(Stored data)

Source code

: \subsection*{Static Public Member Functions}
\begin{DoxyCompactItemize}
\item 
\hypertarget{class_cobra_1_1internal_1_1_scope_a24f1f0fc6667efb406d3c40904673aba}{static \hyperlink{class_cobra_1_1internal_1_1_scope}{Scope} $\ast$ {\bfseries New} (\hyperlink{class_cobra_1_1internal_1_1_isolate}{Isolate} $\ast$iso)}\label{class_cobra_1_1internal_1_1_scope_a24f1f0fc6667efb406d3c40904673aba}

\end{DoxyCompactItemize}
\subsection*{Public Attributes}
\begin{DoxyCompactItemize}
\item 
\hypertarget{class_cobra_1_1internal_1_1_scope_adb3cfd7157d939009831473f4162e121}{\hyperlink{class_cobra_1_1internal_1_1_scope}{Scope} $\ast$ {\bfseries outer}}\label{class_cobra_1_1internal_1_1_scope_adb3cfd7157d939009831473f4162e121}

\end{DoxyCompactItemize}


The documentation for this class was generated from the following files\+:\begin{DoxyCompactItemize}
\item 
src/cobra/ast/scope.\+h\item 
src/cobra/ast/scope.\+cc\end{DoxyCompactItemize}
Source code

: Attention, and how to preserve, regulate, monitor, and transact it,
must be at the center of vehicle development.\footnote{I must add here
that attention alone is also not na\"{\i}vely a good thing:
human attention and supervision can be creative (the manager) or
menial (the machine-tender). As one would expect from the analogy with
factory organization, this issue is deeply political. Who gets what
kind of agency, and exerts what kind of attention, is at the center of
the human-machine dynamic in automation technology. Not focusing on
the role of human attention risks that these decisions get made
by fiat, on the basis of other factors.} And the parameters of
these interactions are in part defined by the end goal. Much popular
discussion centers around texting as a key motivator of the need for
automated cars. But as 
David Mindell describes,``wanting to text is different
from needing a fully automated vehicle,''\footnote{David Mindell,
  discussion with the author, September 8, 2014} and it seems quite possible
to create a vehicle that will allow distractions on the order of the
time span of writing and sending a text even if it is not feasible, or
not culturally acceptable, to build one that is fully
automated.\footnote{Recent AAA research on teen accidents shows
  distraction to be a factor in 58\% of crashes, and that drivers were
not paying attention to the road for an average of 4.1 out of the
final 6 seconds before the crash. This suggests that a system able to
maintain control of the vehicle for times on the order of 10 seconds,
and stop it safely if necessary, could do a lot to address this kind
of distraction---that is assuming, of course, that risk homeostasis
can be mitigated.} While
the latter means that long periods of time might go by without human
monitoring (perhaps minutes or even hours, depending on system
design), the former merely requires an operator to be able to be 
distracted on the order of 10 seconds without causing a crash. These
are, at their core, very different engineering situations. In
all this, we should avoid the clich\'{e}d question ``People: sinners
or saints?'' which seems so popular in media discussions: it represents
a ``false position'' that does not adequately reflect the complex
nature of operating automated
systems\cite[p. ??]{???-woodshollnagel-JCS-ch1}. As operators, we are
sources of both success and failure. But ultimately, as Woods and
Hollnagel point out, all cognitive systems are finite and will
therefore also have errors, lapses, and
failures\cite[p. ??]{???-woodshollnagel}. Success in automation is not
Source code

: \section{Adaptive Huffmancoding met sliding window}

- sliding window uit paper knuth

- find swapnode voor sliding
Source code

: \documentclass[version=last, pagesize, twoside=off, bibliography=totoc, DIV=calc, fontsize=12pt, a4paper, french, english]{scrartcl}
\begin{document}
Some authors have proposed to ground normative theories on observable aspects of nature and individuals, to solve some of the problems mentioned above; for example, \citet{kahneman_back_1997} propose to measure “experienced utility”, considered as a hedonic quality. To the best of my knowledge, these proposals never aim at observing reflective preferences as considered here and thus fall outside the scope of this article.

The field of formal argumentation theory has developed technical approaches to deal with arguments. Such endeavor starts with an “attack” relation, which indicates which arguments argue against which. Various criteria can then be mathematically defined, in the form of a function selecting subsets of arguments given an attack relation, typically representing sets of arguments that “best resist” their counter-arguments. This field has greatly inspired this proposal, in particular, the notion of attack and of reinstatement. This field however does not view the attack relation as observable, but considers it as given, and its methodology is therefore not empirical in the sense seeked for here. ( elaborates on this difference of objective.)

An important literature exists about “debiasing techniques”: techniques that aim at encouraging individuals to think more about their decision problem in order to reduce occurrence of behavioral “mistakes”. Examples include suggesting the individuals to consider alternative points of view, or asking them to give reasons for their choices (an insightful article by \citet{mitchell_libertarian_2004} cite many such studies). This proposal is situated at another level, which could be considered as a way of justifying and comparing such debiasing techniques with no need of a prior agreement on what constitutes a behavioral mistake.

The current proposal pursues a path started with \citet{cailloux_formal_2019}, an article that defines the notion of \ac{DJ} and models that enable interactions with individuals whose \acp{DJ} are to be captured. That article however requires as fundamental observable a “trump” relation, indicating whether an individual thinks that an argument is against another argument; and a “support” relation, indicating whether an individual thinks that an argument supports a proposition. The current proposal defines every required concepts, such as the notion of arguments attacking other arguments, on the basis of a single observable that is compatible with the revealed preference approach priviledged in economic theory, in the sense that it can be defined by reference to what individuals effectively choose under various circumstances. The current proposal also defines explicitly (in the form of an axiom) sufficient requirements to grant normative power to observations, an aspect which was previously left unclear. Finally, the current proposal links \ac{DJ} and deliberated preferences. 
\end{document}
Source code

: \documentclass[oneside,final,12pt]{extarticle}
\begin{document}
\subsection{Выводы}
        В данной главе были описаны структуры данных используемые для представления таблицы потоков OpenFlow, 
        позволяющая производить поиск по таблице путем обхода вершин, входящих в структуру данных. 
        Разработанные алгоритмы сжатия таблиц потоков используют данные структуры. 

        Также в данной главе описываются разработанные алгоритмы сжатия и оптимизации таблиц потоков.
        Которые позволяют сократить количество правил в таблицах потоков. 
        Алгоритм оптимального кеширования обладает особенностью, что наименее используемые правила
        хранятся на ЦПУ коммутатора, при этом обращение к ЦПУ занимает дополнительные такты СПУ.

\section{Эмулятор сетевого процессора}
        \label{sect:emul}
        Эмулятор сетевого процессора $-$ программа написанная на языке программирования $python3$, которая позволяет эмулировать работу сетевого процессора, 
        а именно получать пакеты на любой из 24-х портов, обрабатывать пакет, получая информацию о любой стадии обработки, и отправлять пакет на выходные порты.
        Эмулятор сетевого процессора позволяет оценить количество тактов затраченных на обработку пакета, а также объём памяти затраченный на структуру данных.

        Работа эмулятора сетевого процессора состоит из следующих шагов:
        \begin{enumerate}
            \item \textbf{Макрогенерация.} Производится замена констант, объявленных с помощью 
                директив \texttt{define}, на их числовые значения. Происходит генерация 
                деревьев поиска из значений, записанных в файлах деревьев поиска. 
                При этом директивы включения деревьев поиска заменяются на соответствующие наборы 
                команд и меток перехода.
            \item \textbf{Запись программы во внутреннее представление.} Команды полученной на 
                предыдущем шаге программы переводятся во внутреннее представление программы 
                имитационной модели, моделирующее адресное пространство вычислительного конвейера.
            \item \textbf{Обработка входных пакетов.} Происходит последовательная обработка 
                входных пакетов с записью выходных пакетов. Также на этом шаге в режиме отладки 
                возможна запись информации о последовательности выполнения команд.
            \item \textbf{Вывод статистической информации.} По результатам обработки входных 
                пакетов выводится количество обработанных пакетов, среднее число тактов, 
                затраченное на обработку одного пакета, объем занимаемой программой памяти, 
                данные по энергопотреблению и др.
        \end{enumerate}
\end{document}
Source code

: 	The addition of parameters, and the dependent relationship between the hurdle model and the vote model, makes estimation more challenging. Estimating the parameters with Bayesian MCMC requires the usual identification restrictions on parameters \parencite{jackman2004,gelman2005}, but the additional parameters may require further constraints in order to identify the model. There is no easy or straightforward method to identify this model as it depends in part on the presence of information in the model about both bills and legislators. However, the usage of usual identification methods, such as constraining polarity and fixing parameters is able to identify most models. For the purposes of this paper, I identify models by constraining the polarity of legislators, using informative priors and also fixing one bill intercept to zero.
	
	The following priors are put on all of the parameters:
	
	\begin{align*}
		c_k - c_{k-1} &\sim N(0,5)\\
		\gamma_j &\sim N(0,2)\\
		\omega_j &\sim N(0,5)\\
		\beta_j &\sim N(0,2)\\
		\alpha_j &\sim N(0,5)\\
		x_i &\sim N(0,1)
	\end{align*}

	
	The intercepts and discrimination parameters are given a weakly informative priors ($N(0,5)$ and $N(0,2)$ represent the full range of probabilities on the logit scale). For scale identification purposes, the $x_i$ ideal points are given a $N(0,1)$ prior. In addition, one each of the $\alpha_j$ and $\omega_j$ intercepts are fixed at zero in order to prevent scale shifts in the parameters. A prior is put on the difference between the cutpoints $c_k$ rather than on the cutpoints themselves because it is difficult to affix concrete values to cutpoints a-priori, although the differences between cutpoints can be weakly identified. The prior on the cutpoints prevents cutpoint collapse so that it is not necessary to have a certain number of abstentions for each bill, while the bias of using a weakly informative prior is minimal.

**ABOUT THIS EXERCISE:** Write out, word for word, the lines from the one containing "The following priors" through the end of the records, with no other lines.

**ANSWER FOR THIS EXERCISE:**
	The following priors are put on all of the parameters:
	
	\begin{align*}
		c_k - c_{k-1} &\sim N(0,5)\\
		\gamma_j &\sim N(0,2)\\
		\omega_j &\sim N(0,5)\\
		\beta_j &\sim N(0,2)\\
		\alpha_j &\sim N(0,5)\\
		x_i &\sim N(0,1)
	\end{align*}

	
	The intercepts and discrimination parameters are given a weakly informative priors ($N(0,5)$ and $N(0,2)$ represent the full range of probabilities on the logit scale). For scale identification purposes, the $x_i$ ideal points are given a $N(0,1)$ prior. In addition, one each of the $\alpha_j$ and $\omega_j$ intercepts are fixed at zero in order to prevent scale shifts in the parameters. A prior is put on the difference between the cutpoints $c_k$ rather than on the cutpoints themselves because it is difficult to affix concrete values to cutpoints a-priori, although the differences between cutpoints can be weakly identified. The prior on the cutpoints prevents cutpoint collapse so that it is not necessary to have a certain number of abstentions for each bill, while the bias of using a weakly informative prior is minimal.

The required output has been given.